### About this task
State, as a single number, how many lines in the data below contain "thoughts".

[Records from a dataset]
»»

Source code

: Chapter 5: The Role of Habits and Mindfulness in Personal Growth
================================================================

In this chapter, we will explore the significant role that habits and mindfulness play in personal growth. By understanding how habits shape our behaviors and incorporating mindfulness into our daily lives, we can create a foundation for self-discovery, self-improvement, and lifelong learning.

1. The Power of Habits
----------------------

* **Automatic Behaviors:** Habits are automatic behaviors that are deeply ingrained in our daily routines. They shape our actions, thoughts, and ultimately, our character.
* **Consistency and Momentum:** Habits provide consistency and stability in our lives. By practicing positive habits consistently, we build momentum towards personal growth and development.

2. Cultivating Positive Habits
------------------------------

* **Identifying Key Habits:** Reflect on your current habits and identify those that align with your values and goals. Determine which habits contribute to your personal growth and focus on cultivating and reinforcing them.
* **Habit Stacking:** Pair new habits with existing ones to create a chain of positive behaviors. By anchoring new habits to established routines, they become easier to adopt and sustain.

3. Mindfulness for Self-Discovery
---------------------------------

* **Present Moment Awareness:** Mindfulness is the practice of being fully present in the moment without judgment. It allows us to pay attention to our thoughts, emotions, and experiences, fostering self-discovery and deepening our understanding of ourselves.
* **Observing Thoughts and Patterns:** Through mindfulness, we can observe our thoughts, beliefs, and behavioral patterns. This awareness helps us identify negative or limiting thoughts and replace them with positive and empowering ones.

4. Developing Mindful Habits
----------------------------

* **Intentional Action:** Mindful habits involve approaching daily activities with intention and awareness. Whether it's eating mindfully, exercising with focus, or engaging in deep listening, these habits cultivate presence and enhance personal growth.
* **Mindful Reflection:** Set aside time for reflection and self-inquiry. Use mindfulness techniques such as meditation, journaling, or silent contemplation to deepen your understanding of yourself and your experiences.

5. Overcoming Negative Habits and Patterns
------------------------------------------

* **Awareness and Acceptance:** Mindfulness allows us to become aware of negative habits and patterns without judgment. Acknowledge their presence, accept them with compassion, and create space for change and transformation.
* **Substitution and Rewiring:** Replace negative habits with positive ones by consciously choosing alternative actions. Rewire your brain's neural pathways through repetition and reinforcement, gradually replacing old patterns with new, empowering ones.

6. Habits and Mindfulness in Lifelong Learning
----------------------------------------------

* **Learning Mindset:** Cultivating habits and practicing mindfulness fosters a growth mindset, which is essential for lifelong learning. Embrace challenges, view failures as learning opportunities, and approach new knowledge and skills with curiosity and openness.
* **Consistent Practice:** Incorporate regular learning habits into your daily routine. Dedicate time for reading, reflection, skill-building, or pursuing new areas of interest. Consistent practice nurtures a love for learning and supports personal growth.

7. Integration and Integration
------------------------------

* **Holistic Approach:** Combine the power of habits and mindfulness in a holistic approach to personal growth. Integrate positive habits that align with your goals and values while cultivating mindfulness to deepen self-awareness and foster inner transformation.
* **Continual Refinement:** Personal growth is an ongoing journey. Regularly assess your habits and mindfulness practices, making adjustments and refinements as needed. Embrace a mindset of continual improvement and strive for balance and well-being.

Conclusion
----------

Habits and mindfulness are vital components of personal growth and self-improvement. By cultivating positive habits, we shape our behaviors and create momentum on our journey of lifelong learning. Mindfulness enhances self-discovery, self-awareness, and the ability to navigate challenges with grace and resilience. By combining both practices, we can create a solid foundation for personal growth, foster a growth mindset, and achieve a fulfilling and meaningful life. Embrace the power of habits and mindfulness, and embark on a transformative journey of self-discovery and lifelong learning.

««

### Output of the task
3